Executive Summary Generator
The executive summary is the most-read page of your proposal. Describe what the RFP asks for and what makes your company the right choice, and get a structured draft: need → solution → discriminators → close.
Free tool · no account required · output is an AI-assisted draft — verify every statement against the official solicitation.
What separates winning summaries
Losing executive summaries talk about the bidder: history, mission statements, generic capabilities. Winning ones talk about the agency's problem and de-risk the award decision: here is what you need, here is how we deliver it, here is the evidence we've done it before. Mirror the evaluation criteria's language — evaluators literally score against those words — and make every claim specific enough to verify.
Frequently asked questions
What should a proposal executive summary contain?
Four things, in order: proof you understand the agency's actual need, your solution approach at a glance, two or three discriminators with evidence, and a confident close. One to two pages for most proposals — it's a persuasion document, not a table of contents.
When should I write the executive summary?
Draft it early to align your win themes, then rewrite it last when you know what the proposal actually says. The version evaluators read should reflect your final solution and themes, not your day-one guesses.
Do evaluators actually read executive summaries?

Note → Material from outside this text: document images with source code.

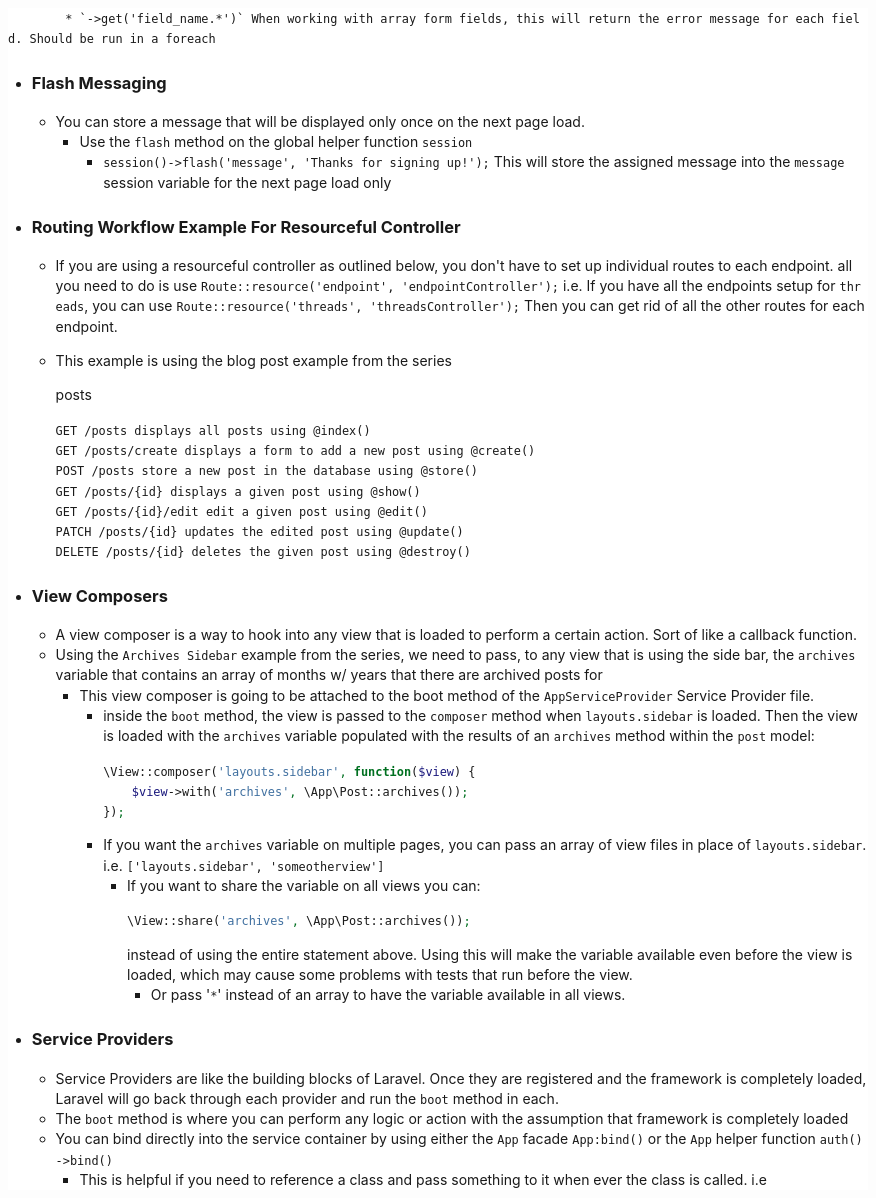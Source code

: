             * `->get('field_name.*')` When working with array form fields, this will return the error message for each field. Should be run in a foreach
* ### Flash Messaging
    * You can store a message that will be displayed only once on the next page load.
        * Use the `flash` method on the global helper function `session`
            * `session()->flash('message', 'Thanks for signing up!');` This will store the assigned message into the `message` session variable for the next page load only
* ### Routing Workflow Example For Resourceful Controller
    * If you are using a resourceful controller as outlined below, you don't have to set up individual routes to each endpoint. all you need to do is use `Route::resource('endpoint', 'endpointController');` i.e. If you have all the endpoints setup for `threads`, you can use `Route::resource('threads', 'threadsController');` Then you can get rid of all the other routes for each endpoint.
    * This example is using the blog post example from the series

		posts
        ```
		GET /posts displays all posts using @index()
		GET /posts/create displays a form to add a new post using @create()
		POST /posts store a new post in the database using @store()
		GET /posts/{id} displays a given post using @show()
		GET /posts/{id}/edit edit a given post using @edit()
		PATCH /posts/{id} updates the edited post using @update()
		DELETE /posts/{id} deletes the given post using @destroy()
        ```
* ### View Composers
    * A view composer is a way to hook into any view that is loaded to perform a certain action. Sort of like a callback function.
    * Using the `Archives Sidebar` example from the series, we need to pass, to any view that is using the side bar, the `archives` variable that contains an array of months w/ years that there are archived posts for
        * This view composer is going to be attached to the boot method of the `AppServiceProvider` Service Provider file.
            * inside the `boot` method, the view is passed to the `composer` method when `layouts.sidebar` is loaded. Then the view is loaded with the `archives` variable populated with the results of an `archives` method within the `post` model: 
                ```php
                \View::composer('layouts.sidebar', function($view) {
                    $view->with('archives', \App\Post::archives());
                });
                ```
            * If you want the `archives` variable on multiple pages, you can pass an array of view files in place of `layouts.sidebar`. i.e. `['layouts.sidebar', 'someotherview']`
                * If you want to share the variable on all views you can:
                    ```php
                    \View::share('archives', \App\Post::archives()); 
                    ```
                    instead of using the entire statement above. Using this will make the variable available even before the view is loaded, which may cause some problems with tests that run before the view.
                    * Or pass '`*`' instead of an array to have the variable available in all views.
* ### Service Providers
    * Service Providers are like the building blocks of Laravel. Once they are registered and the framework is completely loaded, Laravel will go back through each provider and run the `boot` method in each.
    * The `boot` method is where you can perform any logic or action with the assumption that framework is completely loaded
    * You can bind directly into the service container by using either the `App` facade `App:bind()` or the `App` helper function `auth()->bind()`
        * This is helpful if you need to reference a class and pass something to it when ever the class is called. i.e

Yes — often first, and sometimes it's the only section senior decision-makers read in full. It sets the frame for how the rest of your proposal is scored. A generic summary wastes the highest-attention real estate you have.
Why does the output have bracketed placeholders?
The generator never invents facts. Where a strong summary needs a specific you didn't provide — a metric, a contract name — it inserts [INSERT: …] so you fill in real evidence instead of submitting AI guesses.